+++ PROVIDED RECORDS +++

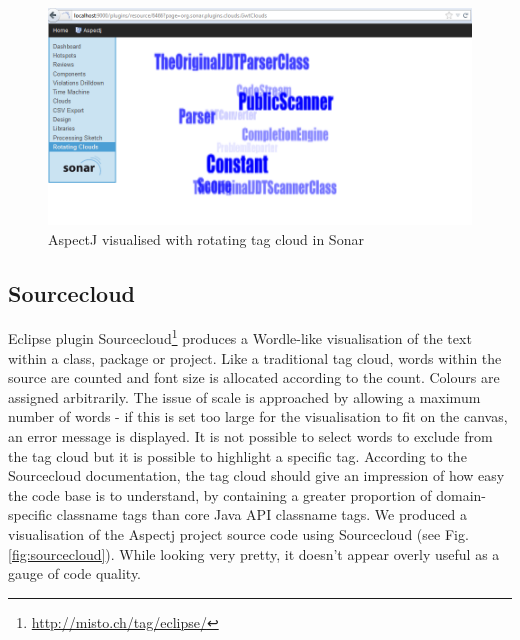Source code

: \begin{figure}[h!]
   \centering
   \includegraphics[width=140mm]{sonarrotatingcloud.png}
  \caption{AspectJ visualised with rotating tag cloud in Sonar}
  \label{fig:aspectjtagcanvas}
\end{figure}

\subsection{Sourcecloud}

Eclipse plugin Sourcecloud\footnote{\url{http://misto.ch/tag/eclipse/}} produces a Wordle-like visualisation of the text within a class, package or project. Like a traditional tag cloud, words within the source are counted and font size is allocated according to the count. Colours are assigned arbitrarily. The issue of scale is approached by allowing a maximum number of words - if this is set too large for the visualisation to fit on the canvas, an error message is displayed. It is not possible to select words to exclude from the tag cloud but it is possible to highlight a specific tag. According to the Sourcecloud documentation, the tag cloud should give an impression of how easy the code base is to understand, by containing a greater proportion of domain-specific classname tags than core Java API classname tags. We produced a visualisation of the Aspectj project source code using Sourcecloud (see Fig. \ref{fig:sourcecloud}). While looking very pretty, it doesn't appear overly useful as a gauge of code quality.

+++

» **THE TASK**: Filter the entries down to the lines with the word "Sourcecloud" in them, and copy those lines.

» **THE ANSWER**:
\subsection{Sourcecloud}
Eclipse plugin Sourcecloud\footnote{\url{http://misto.ch/tag/eclipse/}} produces a Wordle-like visualisation of the text within a class, package or project. Like a traditional tag cloud, words within the source are counted and font size is allocated according to the count. Colours are assigned arbitrarily. The issue of scale is approached by allowing a maximum number of words - if this is set too large for the visualisation to fit on the canvas, an error message is displayed. It is not possible to select words to exclude from the tag cloud but it is possible to highlight a specific tag. According to the Sourcecloud documentation, the tag cloud should give an impression of how easy the code base is to understand, by containing a greater proportion of domain-specific classname tags than core Java API classname tags. We produced a visualisation of the Aspectj project source code using Sourcecloud (see Fig. \ref{fig:sourcecloud}). While looking very pretty, it doesn't appear overly useful as a gauge of code quality.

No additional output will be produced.